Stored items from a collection
------------------------

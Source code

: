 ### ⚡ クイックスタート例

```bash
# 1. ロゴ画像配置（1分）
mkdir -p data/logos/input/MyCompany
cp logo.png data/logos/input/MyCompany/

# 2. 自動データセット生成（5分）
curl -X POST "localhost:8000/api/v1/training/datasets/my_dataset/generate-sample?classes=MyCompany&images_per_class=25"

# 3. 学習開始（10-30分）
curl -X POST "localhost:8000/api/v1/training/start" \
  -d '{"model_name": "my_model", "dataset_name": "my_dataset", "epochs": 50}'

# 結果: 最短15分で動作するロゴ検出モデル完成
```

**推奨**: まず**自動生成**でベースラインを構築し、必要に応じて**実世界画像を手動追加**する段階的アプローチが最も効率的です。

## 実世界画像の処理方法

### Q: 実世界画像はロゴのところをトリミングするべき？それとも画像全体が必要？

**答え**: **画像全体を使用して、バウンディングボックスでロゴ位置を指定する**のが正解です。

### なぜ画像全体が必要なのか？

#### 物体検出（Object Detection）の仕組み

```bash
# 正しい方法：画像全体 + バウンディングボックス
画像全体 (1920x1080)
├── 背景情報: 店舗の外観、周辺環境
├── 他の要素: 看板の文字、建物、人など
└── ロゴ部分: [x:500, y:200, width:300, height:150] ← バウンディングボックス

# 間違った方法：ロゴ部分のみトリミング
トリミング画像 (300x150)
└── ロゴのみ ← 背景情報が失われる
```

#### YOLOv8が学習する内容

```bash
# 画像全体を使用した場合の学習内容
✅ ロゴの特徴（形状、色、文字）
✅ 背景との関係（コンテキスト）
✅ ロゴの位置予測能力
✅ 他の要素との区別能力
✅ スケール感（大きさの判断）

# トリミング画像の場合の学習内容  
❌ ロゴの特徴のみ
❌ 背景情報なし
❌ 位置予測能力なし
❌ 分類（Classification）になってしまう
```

------------------------

What lines above mention "input"? Copy each one.

mkdir -p data/logos/input/MyCompany
cp logo.png data/logos/input/MyCompany/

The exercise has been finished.